◆ **What you have to do**: Output every entry exactly as written.

◆ **Given records**:
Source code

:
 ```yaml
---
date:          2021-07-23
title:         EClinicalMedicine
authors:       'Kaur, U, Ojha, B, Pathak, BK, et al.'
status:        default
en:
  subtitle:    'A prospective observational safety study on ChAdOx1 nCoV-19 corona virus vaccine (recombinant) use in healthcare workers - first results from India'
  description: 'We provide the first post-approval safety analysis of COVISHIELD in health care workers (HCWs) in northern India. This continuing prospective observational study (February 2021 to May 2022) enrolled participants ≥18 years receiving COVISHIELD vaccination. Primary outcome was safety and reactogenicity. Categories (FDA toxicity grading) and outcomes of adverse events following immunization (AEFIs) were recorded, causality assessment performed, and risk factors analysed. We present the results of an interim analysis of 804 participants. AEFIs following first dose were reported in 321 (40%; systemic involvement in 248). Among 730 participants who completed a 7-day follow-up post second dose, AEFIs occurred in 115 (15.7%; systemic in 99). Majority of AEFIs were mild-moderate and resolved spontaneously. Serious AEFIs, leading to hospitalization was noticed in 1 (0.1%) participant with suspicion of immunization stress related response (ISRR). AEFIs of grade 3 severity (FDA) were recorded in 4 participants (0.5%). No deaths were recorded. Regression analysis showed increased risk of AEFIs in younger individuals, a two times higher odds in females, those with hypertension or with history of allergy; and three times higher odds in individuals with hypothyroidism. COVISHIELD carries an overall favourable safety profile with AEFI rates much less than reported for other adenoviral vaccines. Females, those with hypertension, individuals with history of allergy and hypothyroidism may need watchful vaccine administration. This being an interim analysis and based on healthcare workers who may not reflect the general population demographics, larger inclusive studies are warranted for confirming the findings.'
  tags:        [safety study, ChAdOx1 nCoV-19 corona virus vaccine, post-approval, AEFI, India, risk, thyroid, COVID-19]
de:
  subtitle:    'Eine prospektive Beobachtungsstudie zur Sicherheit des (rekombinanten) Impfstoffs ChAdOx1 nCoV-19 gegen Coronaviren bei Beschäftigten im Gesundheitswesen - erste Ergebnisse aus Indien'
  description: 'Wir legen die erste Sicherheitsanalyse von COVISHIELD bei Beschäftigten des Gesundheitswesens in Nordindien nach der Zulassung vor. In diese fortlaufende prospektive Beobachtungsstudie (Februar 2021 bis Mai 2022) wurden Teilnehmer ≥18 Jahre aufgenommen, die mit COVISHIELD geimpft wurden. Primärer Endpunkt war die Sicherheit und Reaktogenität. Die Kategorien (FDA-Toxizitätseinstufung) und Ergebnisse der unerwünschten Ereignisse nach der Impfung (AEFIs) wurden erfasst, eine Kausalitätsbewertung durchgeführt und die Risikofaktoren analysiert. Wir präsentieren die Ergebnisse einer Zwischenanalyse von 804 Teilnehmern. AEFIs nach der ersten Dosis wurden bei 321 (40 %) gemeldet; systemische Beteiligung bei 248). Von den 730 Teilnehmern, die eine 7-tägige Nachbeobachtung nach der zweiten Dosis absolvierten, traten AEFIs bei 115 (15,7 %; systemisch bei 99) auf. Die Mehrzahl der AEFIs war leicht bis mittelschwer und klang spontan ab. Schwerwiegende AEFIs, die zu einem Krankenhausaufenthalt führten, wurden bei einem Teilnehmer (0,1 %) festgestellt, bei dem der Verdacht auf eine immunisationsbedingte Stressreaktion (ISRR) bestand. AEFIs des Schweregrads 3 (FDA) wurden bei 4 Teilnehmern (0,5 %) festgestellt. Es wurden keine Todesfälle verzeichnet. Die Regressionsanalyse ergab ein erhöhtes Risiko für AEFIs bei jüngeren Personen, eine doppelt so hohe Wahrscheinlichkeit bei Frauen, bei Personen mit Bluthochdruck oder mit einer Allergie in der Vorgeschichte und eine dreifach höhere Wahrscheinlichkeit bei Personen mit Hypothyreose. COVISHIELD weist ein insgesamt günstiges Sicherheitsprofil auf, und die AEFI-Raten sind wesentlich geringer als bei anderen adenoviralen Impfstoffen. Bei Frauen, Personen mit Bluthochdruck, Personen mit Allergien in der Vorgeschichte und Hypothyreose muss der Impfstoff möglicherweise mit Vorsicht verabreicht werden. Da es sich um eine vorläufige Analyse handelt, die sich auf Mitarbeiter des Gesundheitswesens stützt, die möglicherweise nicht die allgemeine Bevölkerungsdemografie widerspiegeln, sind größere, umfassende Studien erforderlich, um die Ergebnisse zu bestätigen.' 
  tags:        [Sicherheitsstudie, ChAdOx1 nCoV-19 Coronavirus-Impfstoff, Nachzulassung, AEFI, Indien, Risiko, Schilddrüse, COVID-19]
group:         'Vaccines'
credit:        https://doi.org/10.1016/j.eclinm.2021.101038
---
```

◆ **Result for this task**:
Source code

:
 ```yaml
---
date:          2021-07-23
title:         EClinicalMedicine
authors:       'Kaur, U, Ojha, B, Pathak, BK, et al.'
status:        default
en:
  subtitle:    'A prospective observational safety study on ChAdOx1 nCoV-19 corona virus vaccine (recombinant) use in healthcare workers - first results from India'
  description: 'We provide the first post-approval safety analysis of COVISHIELD in health care workers (HCWs) in northern India. This continuing prospective observational study (February 2021 to May 2022) enrolled participants ≥18 years receiving COVISHIELD vaccination. Primary outcome was safety and reactogenicity. Categories (FDA toxicity grading) and outcomes of adverse events following immunization (AEFIs) were recorded, causality assessment performed, and risk factors analysed. We present the results of an interim analysis of 804 participants. AEFIs following first dose were reported in 321 (40%; systemic involvement in 248). Among 730 participants who completed a 7-day follow-up post second dose, AEFIs occurred in 115 (15.7%; systemic in 99). Majority of AEFIs were mild-moderate and resolved spontaneously. Serious AEFIs, leading to hospitalization was noticed in 1 (0.1%) participant with suspicion of immunization stress related response (ISRR). AEFIs of grade 3 severity (FDA) were recorded in 4 participants (0.5%). No deaths were recorded. Regression analysis showed increased risk of AEFIs in younger individuals, a two times higher odds in females, those with hypertension or with history of allergy; and three times higher odds in individuals with hypothyroidism. COVISHIELD carries an overall favourable safety profile with AEFI rates much less than reported for other adenoviral vaccines. Females, those with hypertension, individuals with history of allergy and hypothyroidism may need watchful vaccine administration. This being an interim analysis and based on healthcare workers who may not reflect the general population demographics, larger inclusive studies are warranted for confirming the findings.'
  tags:        [safety study, ChAdOx1 nCoV-19 corona virus vaccine, post-approval, AEFI, India, risk, thyroid, COVID-19]
de:
  subtitle:    'Eine prospektive Beobachtungsstudie zur Sicherheit des (rekombinanten) Impfstoffs ChAdOx1 nCoV-19 gegen Coronaviren bei Beschäftigten im Gesundheitswesen - erste Ergebnisse aus Indien'
  description: 'Wir legen die erste Sicherheitsanalyse von COVISHIELD bei Beschäftigten des Gesundheitswesens in Nordindien nach der Zulassung vor. In diese fortlaufende prospektive Beobachtungsstudie (Februar 2021 bis Mai 2022) wurden Teilnehmer ≥18 Jahre aufgenommen, die mit COVISHIELD geimpft wurden. Primärer Endpunkt war die Sicherheit und Reaktogenität. Die Kategorien (FDA-Toxizitätseinstufung) und Ergebnisse der unerwünschten Ereignisse nach der Impfung (AEFIs) wurden erfasst, eine Kausalitätsbewertung durchgeführt und die Risikofaktoren analysiert. Wir präsentieren die Ergebnisse einer Zwischenanalyse von 804 Teilnehmern. AEFIs nach der ersten Dosis wurden bei 321 (40 %) gemeldet; systemische Beteiligung bei 248). Von den 730 Teilnehmern, die eine 7-tägige Nachbeobachtung nach der zweiten Dosis absolvierten, traten AEFIs bei 115 (15,7 %; systemisch bei 99) auf. Die Mehrzahl der AEFIs war leicht bis mittelschwer und klang spontan ab. Schwerwiegende AEFIs, die zu einem Krankenhausaufenthalt führten, wurden bei einem Teilnehmer (0,1 %) festgestellt, bei dem der Verdacht auf eine immunisationsbedingte Stressreaktion (ISRR) bestand. AEFIs des Schweregrads 3 (FDA) wurden bei 4 Teilnehmern (0,5 %) festgestellt. Es wurden keine Todesfälle verzeichnet. Die Regressionsanalyse ergab ein erhöhtes Risiko für AEFIs bei jüngeren Personen, eine doppelt so hohe Wahrscheinlichkeit bei Frauen, bei Personen mit Bluthochdruck oder mit einer Allergie in der Vorgeschichte und eine dreifach höhere Wahrscheinlichkeit bei Personen mit Hypothyreose. COVISHIELD weist ein insgesamt günstiges Sicherheitsprofil auf, und die AEFI-Raten sind wesentlich geringer als bei anderen adenoviralen Impfstoffen. Bei Frauen, Personen mit Bluthochdruck, Personen mit Allergien in der Vorgeschichte und Hypothyreose muss der Impfstoff möglicherweise mit Vorsicht verabreicht werden. Da es sich um eine vorläufige Analyse handelt, die sich auf Mitarbeiter des Gesundheitswesens stützt, die möglicherweise nicht die allgemeine Bevölkerungsdemografie widerspiegeln, sind größere, umfassende Studien erforderlich, um die Ergebnisse zu bestätigen.' 
  tags:        [Sicherheitsstudie, ChAdOx1 nCoV-19 Coronavirus-Impfstoff, Nachzulassung, AEFI, Indien, Risiko, Schilddrüse, COVID-19]
group:         'Vaccines'
credit:        https://doi.org/10.1016/j.eclinm.2021.101038
---
```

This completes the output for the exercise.